Art Night 2017 Announces Programme For London’s Most Atmospheric Art Event

Iwona Blazwick Fatoş Üstek announce Art Night 2017

Art Night 2017 has announced their programme for London’s most atmospheric art event. The East End will again be transformed with free art, performance and music by some of the world’s leading artists for the night of Saturday 1 July 2017. Art Night was inspired by the international Nuit Blanche movement, first initiated in Paris in 2002. From Riga to Toronto, via Melbourne and Tokyo, this free-to-attend nocturnal celebration of arts in the city was staged in more than 30 cities worldwide and keeps expanding around the globe.

“For Art Night 2017, I wanted to explore the theme of ‘Fusion of Horizons’ – Fatoş Üstek

This year’s line-up includes Jake and Dinos Chapman animating a vacant warehouse at London Dock, guided meditation with Ian Whittlesea in the Bascule Chamber of Tower Bridge, and Melanie Manchot invites the public to join a mass dance class hosted in Exchange Square at Broadgate. Art Night 2017 is a collaboration with the Whitechapel Gallery and curated by independent curator and writer Fatoş Üstek. The festival is generously supported by international auction house Phillips.

Audiences for Art Night 2017 will be able to experience a trail of art, architecture, dance and music from the early evening until dawn. The artists include:

Charles Avery will show objects and elements from his fictional Island in locations across East London, ranging from installations in public areas of St Katharine Docks to the transformation of White Mulberries café into the bar of The Egg Eating Egret.

Jake Chapman Art Night 2017
Jake Chapman at the press conference for Art Night 2017

Jake and Dinos Chapman will create a new video installation The Misshapeness of Things to Come in a listed warehouse at London Dock, accompanied by a live performance by Jake Chapman’s band. A selection of the Chapmans’ defaced prints will be inserted into the existing furnishings of Dennis Severs’ House, an 18th century candlelit Huguenot house.

Benedict Drew will work with experimental musicians for a durational performance with video and live music as part of his major multi-media installation at Whitechapel Gallery, housed in the art nouveau building designed by Charles Harrison Townsend in 1901.

Anne Hardy will create an immersive installation consisting of sound, sculpture and light in the former headquarters of the Nicholls & Clarke building, courtesy of British Land and an exclusively managed Location House site.

For The White Chapel Building, a recently redeveloped office space, Lawrence Lek will create a new computer-generated video exploring the utopian potential of London’s future workspaces. Working with local dance schools

Melanie Manchot will present a new commission that invites audiences to take part in a mass dance performance at Exchange Square, Broadgate.

A Club Night at Village Underground will feature artist Carsten Nicolai a.k.a. Alva Noto and other DJs in collaboration with Boiler Room.

Lindsay Seers will present a video installation with performative elements in the ceremonial setting of the Grade-II listed Masonic Temple at Andaz London.

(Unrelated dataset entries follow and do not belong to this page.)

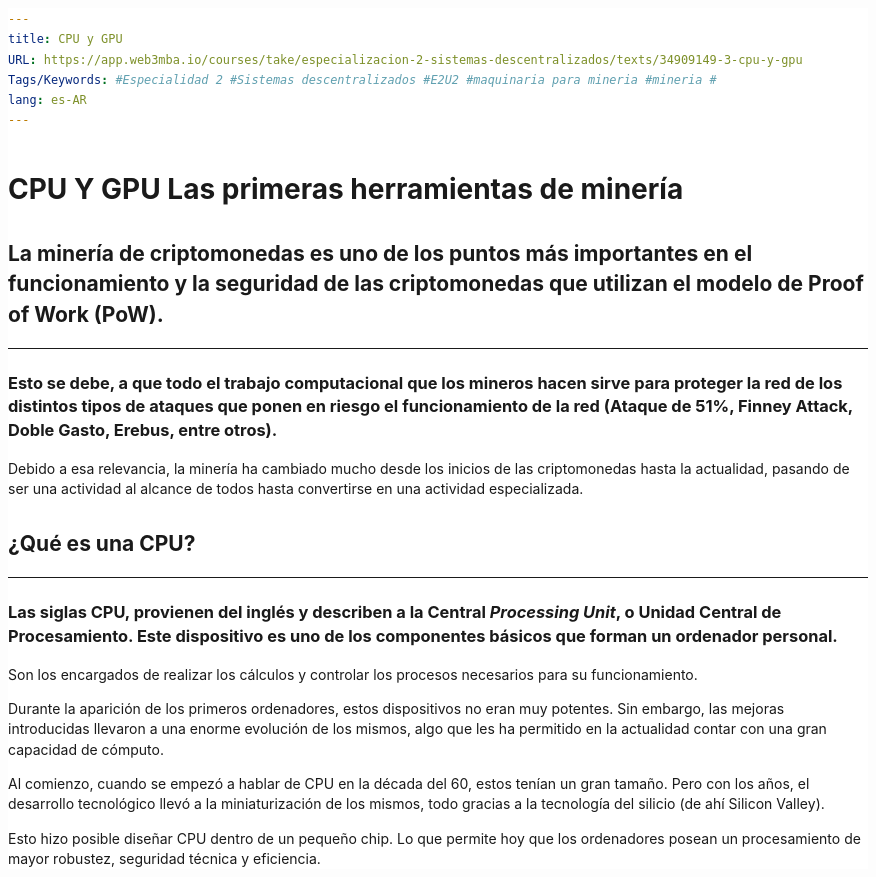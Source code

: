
 ```yaml
---
title: CPU y GPU
URL: https://app.web3mba.io/courses/take/especializacion-2-sistemas-descentralizados/texts/34909149-3-cpu-y-gpu
Tags/Keywords: #Especialidad 2 #Sistemas descentralizados #E2U2 #maquinaria para mineria #mineria #
lang: es-AR
---
```

# CPU Y GPU Las primeras herramientas de minería

## La minería de criptomonedas es uno de los puntos más importantes en el funcionamiento y la seguridad de las criptomonedas que utilizan el modelo de Proof of Work (PoW).

---

### Esto se debe, a que todo el trabajo computacional que los mineros hacen sirve para proteger la red de los distintos tipos de ataques que ponen en riesgo el funcionamiento de la red (Ataque de 51%, Finney Attack, Doble Gasto, Erebus, entre otros). 

Debido a esa relevancia, la minería ha cambiado mucho desde los inicios de las criptomonedas hasta la actualidad, pasando de ser una actividad al alcance de todos hasta convertirse en una actividad especializada.

##   

## ¿Qué es una CPU?

---

### Las siglas CPU, provienen del inglés y describen a la Central _Processing Unit_, o Unidad Central de Procesamiento. Este dispositivo es uno de los componentes básicos que forman un ordenador personal. 

Son los encargados de realizar los cálculos y controlar los procesos necesarios para su funcionamiento.

Durante la aparición de los primeros ordenadores, estos dispositivos no eran muy potentes. Sin embargo, las mejoras introducidas llevaron a una enorme evolución de los mismos, algo que les ha permitido en la actualidad contar con una gran capacidad de cómputo.

Al comienzo, cuando se empezó a hablar de CPU en la década del 60, estos tenían un gran tamaño. Pero con los años, el desarrollo tecnológico llevó a la miniaturización de los mismos, todo gracias a la tecnología del silicio (de ahí Silicon Valley). 

Esto hizo posible diseñar CPU dentro de un pequeño chip. Lo que permite hoy que los ordenadores posean un procesamiento de mayor robustez, seguridad técnica y eficiencia. 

Korean artist Do Ho Suh will produce an installation for East London, composed of elements from his extensive practice.

Turkish artist Güneş Terkol will work with Middlesex Street Estate residents to create a new work for the windows of The Cass, London Metropolitan University, and a permanent mural for the Estate.

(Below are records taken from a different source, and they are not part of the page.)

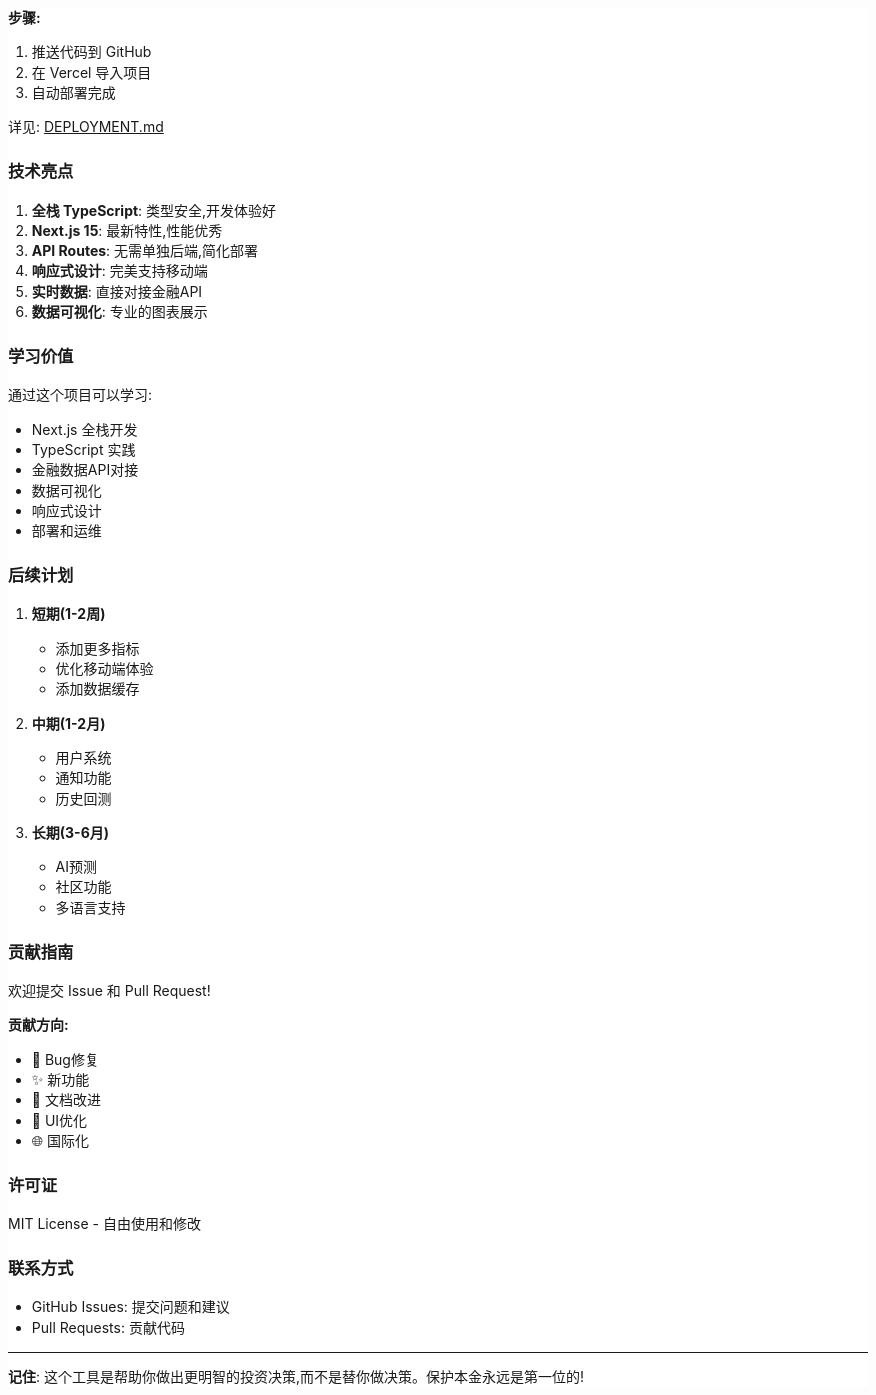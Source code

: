 **步骤:**
1. 推送代码到 GitHub
2. 在 Vercel 导入项目
3. 自动部署完成

详见: [DEPLOYMENT.md](./DEPLOYMENT.md)

### 技术亮点

1. **全栈 TypeScript**: 类型安全,开发体验好
2. **Next.js 15**: 最新特性,性能优秀
3. **API Routes**: 无需单独后端,简化部署
4. **响应式设计**: 完美支持移动端
5. **实时数据**: 直接对接金融API
6. **数据可视化**: 专业的图表展示

### 学习价值

通过这个项目可以学习:
- Next.js 全栈开发
- TypeScript 实践
- 金融数据API对接
- 数据可视化
- 响应式设计
- 部署和运维

### 后续计划

1. **短期(1-2周)**
   - 添加更多指标
   - 优化移动端体验
   - 添加数据缓存

2. **中期(1-2月)**
   - 用户系统
   - 通知功能
   - 历史回测

3. **长期(3-6月)**
   - AI预测
   - 社区功能
   - 多语言支持

### 贡献指南

欢迎提交 Issue 和 Pull Request!

**贡献方向:**
- 🐛 Bug修复
- ✨ 新功能
- 📝 文档改进
- 🎨 UI优化
- 🌐 国际化

### 许可证

MIT License - 自由使用和修改

### 联系方式

- GitHub Issues: 提交问题和建议
- Pull Requests: 贡献代码

---

**记住**: 这个工具是帮助你做出更明智的投资决策,而不是替你做决策。保护本金永远是第一位的!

Ian Whittlesea will invite audiences to take part in an illuminated meditation inside Tower Bridge’s Bascule Chamber, inspiring them to see the world differently by descending into the depths of the Bridge.

Iwona Blazwick, Director of Whitechapel Gallery, said: “As an institution which prides itself on bringing great art to the people of East London for over a century, we are delighted to be working with Art Night, a festival which brings art and heritage to life for one special summer night. It is a project that enables us to engage even further with our diverse audiences and local heritage, and to offer artists the opportunity to create engaging works of art outside of the confines of the gallery walls. We are excited to invite everyone on a journey to rediscover the city out of hours and through art.

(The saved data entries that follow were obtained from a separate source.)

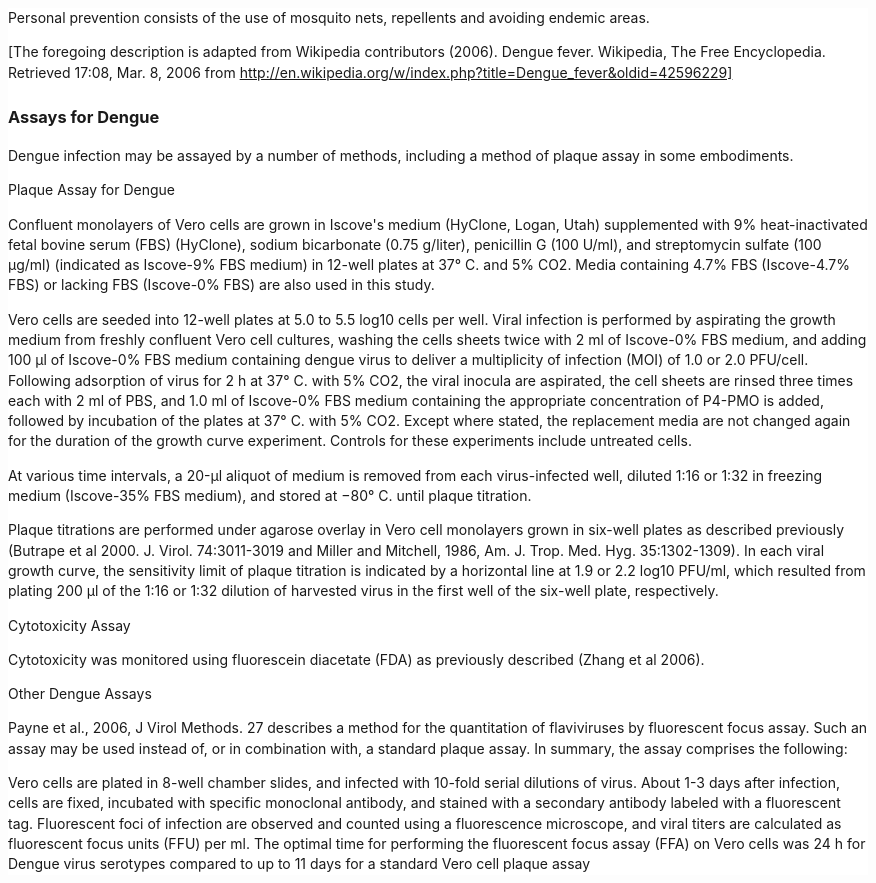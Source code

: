 Personal prevention consists of the use of mosquito nets, repellents and avoiding endemic areas.

[The foregoing description is adapted from Wikipedia contributors (2006). Dengue fever. Wikipedia, The Free Encyclopedia. Retrieved 17:08, Mar. 8, 2006 from http://en.wikipedia.org/w/index.php?title=Dengue_fever&oldid=42596229]

### Assays for Dengue

Dengue infection may be assayed by a number of methods, including a method of plaque assay in some embodiments.

Plaque Assay for Dengue

Confluent monolayers of Vero cells are grown in Iscove's medium (HyClone, Logan, Utah) supplemented with 9% heat-inactivated fetal bovine serum (FBS) (HyClone), sodium bicarbonate (0.75 g/liter), penicillin G (100 U/ml), and streptomycin sulfate (100 μg/ml) (indicated as Iscove-9% FBS medium) in 12-well plates at 37° C. and 5% CO2. Media containing 4.7% FBS (Iscove-4.7% FBS) or lacking FBS (Iscove-0% FBS) are also used in this study.

Vero cells are seeded into 12-well plates at 5.0 to 5.5 log10 cells per well. Viral infection is performed by aspirating the growth medium from freshly confluent Vero cell cultures, washing the cells sheets twice with 2 ml of Iscove-0% FBS medium, and adding 100 μl of Iscove-0% FBS medium containing dengue virus to deliver a multiplicity of infection (MOI) of 1.0 or 2.0 PFU/cell. Following adsorption of virus for 2 h at 37° C. with 5% CO2, the viral inocula are aspirated, the cell sheets are rinsed three times each with 2 ml of PBS, and 1.0 ml of Iscove-0% FBS medium containing the appropriate concentration of P4-PMO is added, followed by incubation of the plates at 37° C. with 5% CO2. Except where stated, the replacement media are not changed again for the duration of the growth curve experiment. Controls for these experiments include untreated cells.

At various time intervals, a 20-μl aliquot of medium is removed from each virus-infected well, diluted 1:16 or 1:32 in freezing medium (Iscove-35% FBS medium), and stored at −80° C. until plaque titration.

Plaque titrations are performed under agarose overlay in Vero cell monolayers grown in six-well plates as described previously (Butrape et al 2000. J. Virol. 74:3011-3019 and Miller and Mitchell, 1986, Am. J. Trop. Med. Hyg. 35:1302-1309). In each viral growth curve, the sensitivity limit of plaque titration is indicated by a horizontal line at 1.9 or 2.2 log10 PFU/ml, which resulted from plating 200 μl of the 1:16 or 1:32 dilution of harvested virus in the first well of the six-well plate, respectively.

Cytotoxicity Assay

Cytotoxicity was monitored using fluorescein diacetate (FDA) as previously described (Zhang et al 2006).

Other Dengue Assays

Payne et al., 2006, J Virol Methods. 27 describes a method for the quantitation of flaviviruses by fluorescent focus assay. Such an assay may be used instead of, or in combination with, a standard plaque assay. In summary, the assay comprises the following:

Vero cells are plated in 8-well chamber slides, and infected with 10-fold serial dilutions of virus. About 1-3 days after infection, cells are fixed, incubated with specific monoclonal antibody, and stained with a secondary antibody labeled with a fluorescent tag. Fluorescent foci of infection are observed and counted using a fluorescence microscope, and viral titers are calculated as fluorescent focus units (FFU) per ml. The optimal time for performing the fluorescent focus assay (FFA) on Vero cells was 24 h for Dengue virus serotypes compared to up to 11 days for a standard Vero cell plaque assay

Fatoş Üstek, Curator, said: “For Art Night 2017, I wanted to explore the theme of ‘Fusion of Horizons’, inviting visitors to engage in multifarious dialogues whilst bringing their own aspirations and dreams. I have formulated the festival experience as a series of situations that are evocative of horizons that lie ahead, through which we see and understand the world around us. Fostered by the commissions, the festival celebrates the multiplicity that the East End holds, with its diverse architectural, societal, psychological and linguistic profile.”

A group of Art Night Guides will be present at each site, guiding audiences and answering questions about the works and sites. The Art Night Guides programme is supported by Art Fund, drawing on their Student National Art Pass network. Art Night is supported by public funding from the National Lottery through Arts Council England, with additional support provided by Bloomberg Philanthropies.

Fatoş Üstek is the curator of Art Night 2017 with the Whitechapel Gallery and Unlimited Productions. She is currently editing the fig-2 publication that commemorates the 50 projects in 50 weeks that she curated in 2015 at the Institute of Contemporary Arts, London. Formerly, Üstek acted as associate curator for the 10th Gwangju Biennial, South Korea. Other projects include an opera in five acts at DRAF, London; the Now Expanded exhibition trilogy that took place at Kunstfabrik, Berlin; Tent Rotterdam and DRAF, London. Üstek is chief-juror for the Celeste Prize 2017, as well as jury for the sculpture section at the 2017 Arte Laguna Art Prize, Venice. Üstek is founding member of Association of Women in the Arts (AWITA); on the Block Universe Advisory Board; member of AICA UK, and ICI Alumni, and part of the Curators Network. She contributes regularly to international art magazines, publications and exhibition catalogues.